• Exercise
Of the lines listed below, return exactly those that run from the line containing "- 14 left slanting temp. inhom." through the line containing "- 20 square, surface", both included.
*** Opening of Materials provided ***
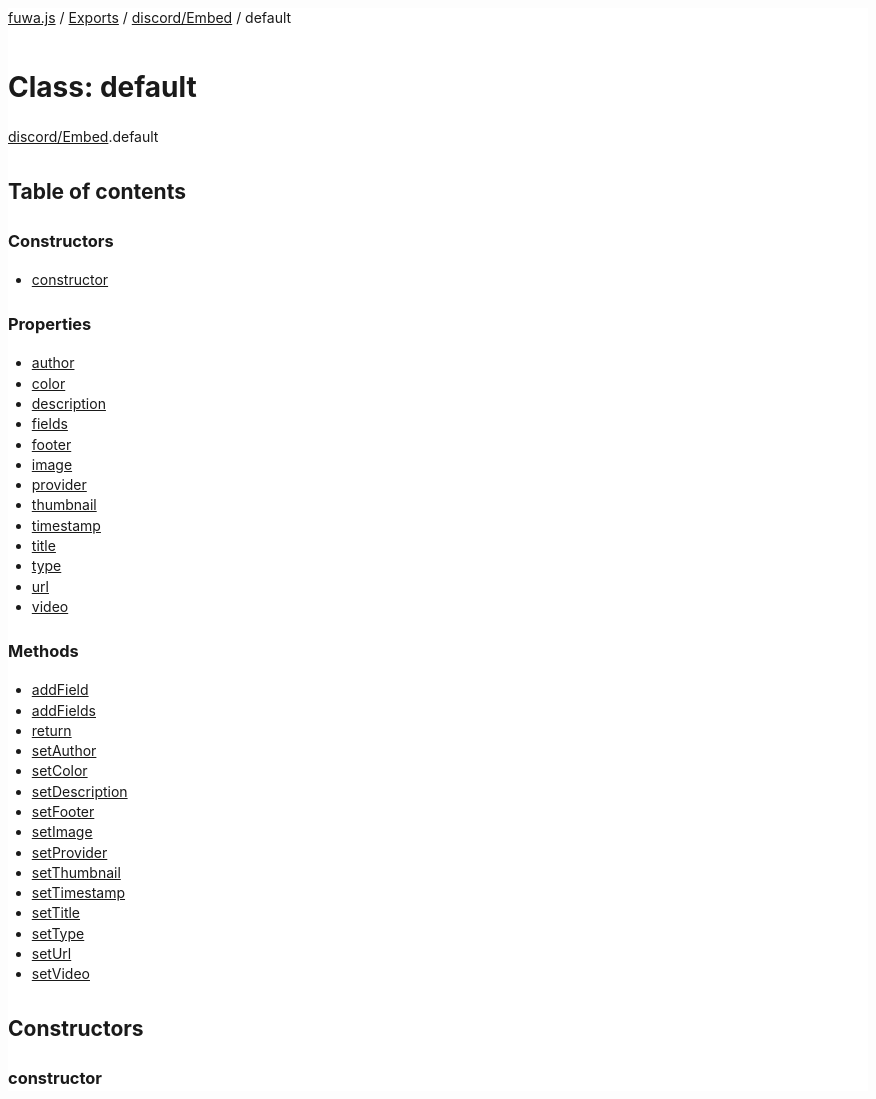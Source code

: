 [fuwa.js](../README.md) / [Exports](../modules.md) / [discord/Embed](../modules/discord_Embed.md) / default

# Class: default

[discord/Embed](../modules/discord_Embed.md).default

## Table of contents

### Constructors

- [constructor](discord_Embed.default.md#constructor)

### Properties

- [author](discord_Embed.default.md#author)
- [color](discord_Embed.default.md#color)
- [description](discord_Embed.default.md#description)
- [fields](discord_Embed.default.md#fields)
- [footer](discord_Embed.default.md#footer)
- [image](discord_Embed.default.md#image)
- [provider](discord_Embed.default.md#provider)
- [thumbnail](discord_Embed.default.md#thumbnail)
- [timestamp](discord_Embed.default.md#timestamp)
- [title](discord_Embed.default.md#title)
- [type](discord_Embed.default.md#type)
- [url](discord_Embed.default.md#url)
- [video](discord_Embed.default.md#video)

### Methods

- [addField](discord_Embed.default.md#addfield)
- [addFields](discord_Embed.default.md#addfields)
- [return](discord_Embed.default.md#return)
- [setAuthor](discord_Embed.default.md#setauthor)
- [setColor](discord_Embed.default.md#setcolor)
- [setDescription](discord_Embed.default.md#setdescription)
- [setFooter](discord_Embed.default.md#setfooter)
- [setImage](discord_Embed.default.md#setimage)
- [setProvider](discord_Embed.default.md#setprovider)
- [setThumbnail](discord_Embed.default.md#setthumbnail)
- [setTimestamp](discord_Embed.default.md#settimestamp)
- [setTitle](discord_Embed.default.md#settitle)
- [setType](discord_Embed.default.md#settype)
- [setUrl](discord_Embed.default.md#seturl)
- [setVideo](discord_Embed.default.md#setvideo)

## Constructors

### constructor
*** Close of Materials provided ***
*** Opening of Materials provided ***
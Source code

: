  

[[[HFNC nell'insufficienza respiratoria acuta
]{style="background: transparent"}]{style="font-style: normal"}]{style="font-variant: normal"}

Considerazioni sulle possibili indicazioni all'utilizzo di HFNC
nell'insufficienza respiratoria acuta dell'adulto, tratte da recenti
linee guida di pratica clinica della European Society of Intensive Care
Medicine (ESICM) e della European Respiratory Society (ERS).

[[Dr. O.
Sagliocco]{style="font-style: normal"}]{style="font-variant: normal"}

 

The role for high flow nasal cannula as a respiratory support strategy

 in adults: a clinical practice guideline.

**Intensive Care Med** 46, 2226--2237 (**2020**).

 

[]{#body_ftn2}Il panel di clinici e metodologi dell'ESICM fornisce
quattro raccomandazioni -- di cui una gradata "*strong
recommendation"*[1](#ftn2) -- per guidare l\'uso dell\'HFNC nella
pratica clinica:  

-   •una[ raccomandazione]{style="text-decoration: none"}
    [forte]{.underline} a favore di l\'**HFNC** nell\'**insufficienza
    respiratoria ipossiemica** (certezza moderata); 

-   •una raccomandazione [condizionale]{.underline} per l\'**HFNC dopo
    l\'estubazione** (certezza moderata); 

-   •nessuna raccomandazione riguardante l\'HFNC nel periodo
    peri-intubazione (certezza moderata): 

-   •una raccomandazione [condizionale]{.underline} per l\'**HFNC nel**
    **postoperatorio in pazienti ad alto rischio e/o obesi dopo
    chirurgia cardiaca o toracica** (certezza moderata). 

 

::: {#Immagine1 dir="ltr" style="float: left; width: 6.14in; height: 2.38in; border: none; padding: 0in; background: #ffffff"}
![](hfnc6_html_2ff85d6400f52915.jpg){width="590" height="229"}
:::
*** Close of Materials provided ***
*** Opening of Materials provided ***
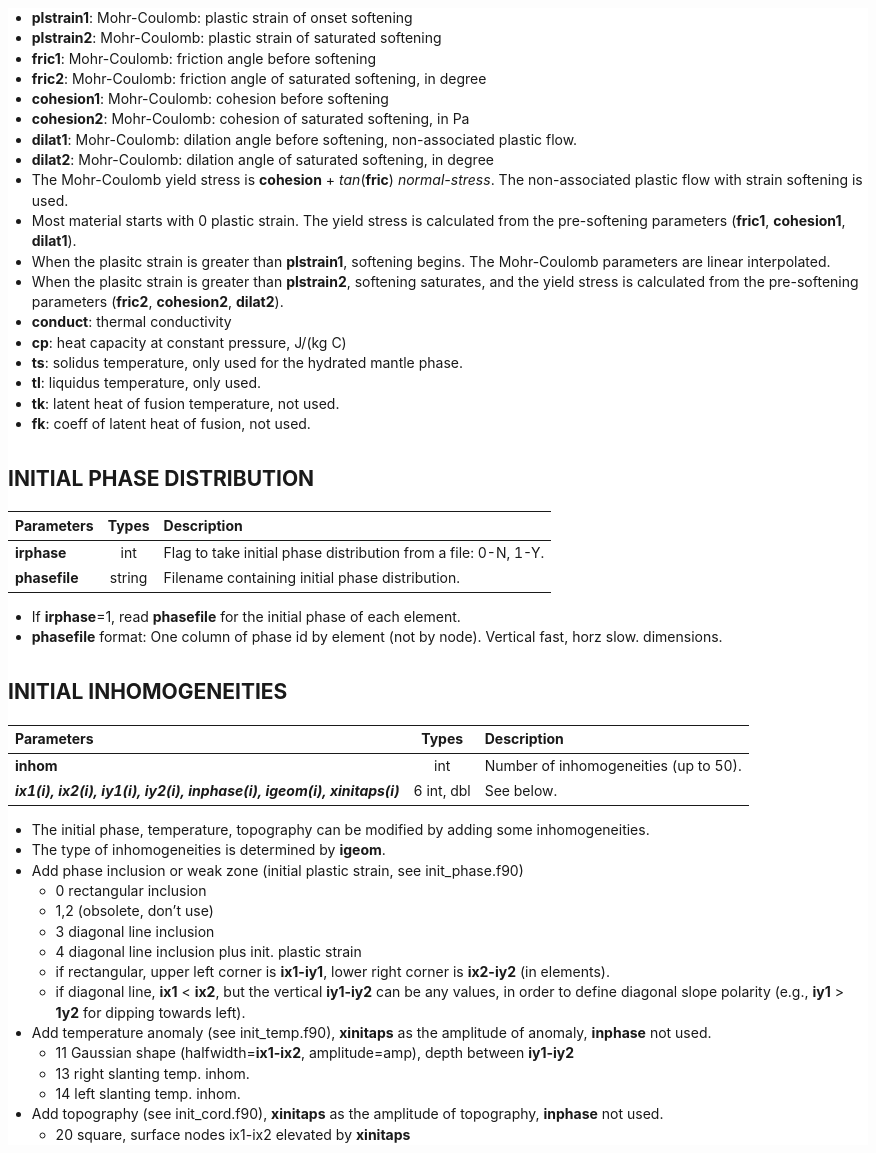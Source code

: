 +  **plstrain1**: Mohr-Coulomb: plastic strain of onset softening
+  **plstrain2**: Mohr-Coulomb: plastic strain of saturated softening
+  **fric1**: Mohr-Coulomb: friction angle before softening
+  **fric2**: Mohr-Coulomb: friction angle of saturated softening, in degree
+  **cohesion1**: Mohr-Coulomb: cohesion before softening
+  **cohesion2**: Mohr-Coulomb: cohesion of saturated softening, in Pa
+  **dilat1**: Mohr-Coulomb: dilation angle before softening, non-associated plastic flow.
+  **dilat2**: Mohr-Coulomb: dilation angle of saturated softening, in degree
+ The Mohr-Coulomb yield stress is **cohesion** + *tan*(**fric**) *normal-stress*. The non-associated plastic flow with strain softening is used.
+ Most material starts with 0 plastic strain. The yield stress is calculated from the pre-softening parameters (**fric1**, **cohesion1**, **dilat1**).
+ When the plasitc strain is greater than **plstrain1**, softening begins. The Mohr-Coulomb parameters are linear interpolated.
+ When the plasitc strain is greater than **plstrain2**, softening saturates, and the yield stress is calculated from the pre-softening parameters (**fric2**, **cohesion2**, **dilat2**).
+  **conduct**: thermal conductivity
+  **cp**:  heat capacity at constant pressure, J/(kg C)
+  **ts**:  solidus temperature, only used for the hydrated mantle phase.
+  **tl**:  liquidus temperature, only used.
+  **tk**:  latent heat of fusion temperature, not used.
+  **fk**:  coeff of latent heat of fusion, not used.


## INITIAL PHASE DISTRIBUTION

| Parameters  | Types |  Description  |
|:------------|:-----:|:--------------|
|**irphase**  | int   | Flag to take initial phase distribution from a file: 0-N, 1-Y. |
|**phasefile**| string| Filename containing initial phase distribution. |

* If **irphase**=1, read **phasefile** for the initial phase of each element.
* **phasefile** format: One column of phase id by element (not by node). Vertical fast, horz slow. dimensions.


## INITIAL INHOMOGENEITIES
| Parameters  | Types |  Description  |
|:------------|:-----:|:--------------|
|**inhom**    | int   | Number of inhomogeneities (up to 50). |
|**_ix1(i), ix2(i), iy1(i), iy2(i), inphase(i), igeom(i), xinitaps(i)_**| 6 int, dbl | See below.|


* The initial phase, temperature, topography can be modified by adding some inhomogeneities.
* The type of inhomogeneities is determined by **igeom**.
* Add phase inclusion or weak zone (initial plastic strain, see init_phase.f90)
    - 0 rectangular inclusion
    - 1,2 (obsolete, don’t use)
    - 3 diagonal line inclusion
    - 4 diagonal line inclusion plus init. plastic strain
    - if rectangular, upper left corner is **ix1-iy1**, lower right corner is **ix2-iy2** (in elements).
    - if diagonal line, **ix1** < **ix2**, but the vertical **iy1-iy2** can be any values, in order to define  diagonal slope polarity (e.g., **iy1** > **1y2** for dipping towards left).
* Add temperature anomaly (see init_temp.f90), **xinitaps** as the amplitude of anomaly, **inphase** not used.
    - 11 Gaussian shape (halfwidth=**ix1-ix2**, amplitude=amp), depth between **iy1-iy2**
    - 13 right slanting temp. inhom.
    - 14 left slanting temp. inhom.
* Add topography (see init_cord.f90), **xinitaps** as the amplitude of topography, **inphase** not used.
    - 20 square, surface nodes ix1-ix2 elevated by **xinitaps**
*** Close of Materials provided ***
• Output for this task
    - 14 left slanting temp. inhom.
* Add topography (see init_cord.f90), **xinitaps** as the amplitude of topography, **inphase** not used.
    - 20 square, surface nodes ix1-ix2 elevated by **xinitaps**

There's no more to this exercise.